Der Zugang zu sauberem Wasser ist ein Menschenrecht, dennoch leiden Millionen Menschen weltweit an Wassermangel. Wenn ein Unternehmen Trinkwasser herstellt und verkauft – verletzt es dann die Menschenrechte? Und wie spiegeln Medien diesen Konflikt wieder?
Von Nina Kollegger und Peter Seele
Das Sprichwort „Wasser ist Leben“ erhält eine bedrohliche Dramatik, schaut man sich die aktuellen Zahlen zum Wasserverbrauch an: 884 Millionen Menschen weltweit verfügen nicht über ausreichend sauberes Trinkwasser, so der UN Weltwasserbericht. Um 64 Milliarden Kubikmeter pro Jahr wird der Gesamtbedarf an Trinkwasser steigen – bei einem voraussichtlichen Bevölkerungsanstieg von etwa 80 Millionen Menschen pro Jahr. 70% des sauberen Trinkwassers fliessen in die Landwirtschaft. 80% aller Abwässer in Entwicklungsländern fliessen ungeklärt in die Umwelt. Und 1,5 Millionen Kinder unter fünf Jahren sterben jährlich an Durchfallerkrankungen und Infektionen, die durch unsauberes Wasser, schlechte Hygienebedingungen und mangelhafte Sanitäreinrichtungen verursacht werden.
Der Terminus „Wasser als Lebensquell“ wird besonders dann verständlich, wenn zu wenig (trinkbares) Wasser zur Verfügung steht. Wissenschaftler weltweit warnen vor dem Kampf um das “blaue Gold„ und den verheerenden Folgen durch nicht ausreichenden Zugang zu Trinkwasser. Dabei drängen immer stärker Fragen in den Vordergrund, die zugleich die Verantwortung von Unternehmen adressieren: Wem gehört das Wasser? Wenn Wasser handelbares Privateigentum ist, wer „kauft“ es dann für die abstrakte, juristisch nicht vertretene Natur als Ganzes? Wie soll zwischen wasserreichen und wasserarmen Ländern aufgeteilt werden? Ist ausreichender Zugang zu Wasser ein Menschenrecht? Kann es gleichzeitig eine Handelsware sein?
Wasser als Menschenrecht?
Zumindest eine Frage wurde zwischenzeitlich beantwortet: Seit dem Juli 2010 ist der Zugang zu sauberem Wasser ein Menschenrecht. Allerdings: Die Allgemeine Erklärung der Menschenrechte hat keinen völkerrechtlich bindenden Charakter und ist nicht einklagbar. Damit reduziert sich die menschenrechtliche Verankerung auf einen gleichwohl sehr hohen symbolischen und politischen Wert.
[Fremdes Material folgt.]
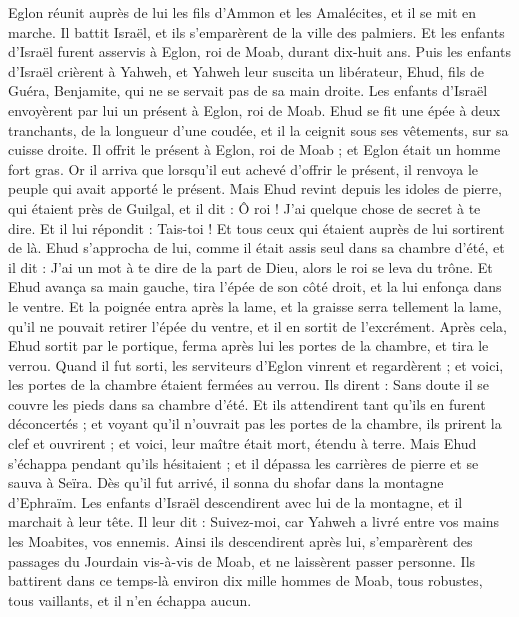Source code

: \begin{multicols}{2}
Eglon réunit auprès de lui les fils d'Ammon et les Amalécites, et il se mit en marche. Il battit Israël, et ils s'emparèrent de la ville des palmiers.
Et les enfants d'Israël furent asservis à Eglon, roi de Moab, durant dix-huit ans.
Puis les enfants d'Israël crièrent à Yahweh, et Yahweh leur suscita un libérateur, Ehud, fils de Guéra, Benjamite, qui ne se servait pas de sa main droite. Les enfants d'Israël envoyèrent par lui un présent à Eglon, roi de Moab.
Ehud se fit une épée à deux tranchants, de la longueur d'une coudée, et il la ceignit sous ses vêtements, sur sa cuisse droite.
Il offrit le présent à Eglon, roi de Moab ; et Eglon était un homme fort gras.
Or il arriva que lorsqu’il eut achevé d’offrir le présent, il renvoya le peuple qui avait apporté le présent.
Mais Ehud revint depuis les idoles de pierre, qui étaient près de Guilgal, et il dit : Ô roi ! J’ai quelque chose de secret à te dire. Et il lui répondit : Tais-toi ! Et tous ceux qui étaient auprès de lui sortirent de là.
Ehud s'approcha de lui, comme il était assis seul dans sa chambre d'été, et il dit : J'ai un mot à te dire de la part de Dieu, alors le roi se leva du trône.
Et Ehud avança sa main gauche, tira l'épée de son côté droit, et la lui enfonça dans le ventre.
Et la poignée entra après la lame, et la graisse serra tellement la lame, qu’il ne pouvait retirer l’épée du ventre, et il en sortit de l’excrément.
Après cela, Ehud sortit par le portique, ferma après lui les portes de la chambre, et tira le verrou.
Quand il fut sorti, les serviteurs d'Eglon vinrent et regardèrent ; et voici, les portes de la chambre étaient fermées au verrou. Ils dirent : Sans doute il se couvre les pieds dans sa chambre d’été.
Et ils attendirent tant qu'ils en furent déconcertés ; et voyant qu'il n'ouvrait pas les portes de la chambre, ils prirent la clef et ouvrirent ; et voici, leur maître était mort, étendu à terre.
Mais Ehud s'échappa pendant qu’ils hésitaient ; et il dépassa les carrières de pierre et se sauva à Seïra.
Dès qu’il fut arrivé, il sonna du shofar dans la montagne d'Ephraïm. Les enfants d'Israël descendirent avec lui de la montagne, et il marchait à leur tête.
Il leur dit : Suivez-moi, car Yahweh a livré entre vos mains les Moabites, vos ennemis. Ainsi ils descendirent après lui, s’emparèrent des passages du Jourdain vis-à-vis de Moab, et ne laissèrent passer personne.
Ils battirent dans ce temps-là environ dix mille hommes de Moab, tous robustes, tous vaillants, et il n'en échappa aucun.

\end{multicols}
Oft wird jedoch kritisiert, dass ein nicht einklagbares, symbolisches „Recht“ kein Recht sei, da sich mit Symbolik alleine die Probleme unseres Planeten nicht lösen lassen.
Für ein Unternehmen wie Nestlé, das sich auf die kommerzielle Produktion und Vermarktung von sauberem Trinkwasser positioniert, wirft diese wenngleich nur symbolische Anerkennung Fragen an die Übernahme von sozialer Verantwortung auf: Werden durch die Kommerzialisierung von Wasser als Handelsgut jene ausgeschlossen, die sich beispielsweise aus Gründen der Armut kein sauberes Trinkwasser leisten können? Die Situation ist vertrackt, da eine mögliche Interpretation die sein könnte: Nestlé verletzt durch die Kommerzialisierung von sauberem Wasser das Menschenrecht darauf, da das Zugangskriterium Geld und nicht etwa Durst ist. Auf der anderen Seite wird Trinkwasser erst durch professionelle Produktion in Gegenden erhältlich, in denen es dieses von Natur aus nicht (mehr) gibt.
Wasser als Handelsware?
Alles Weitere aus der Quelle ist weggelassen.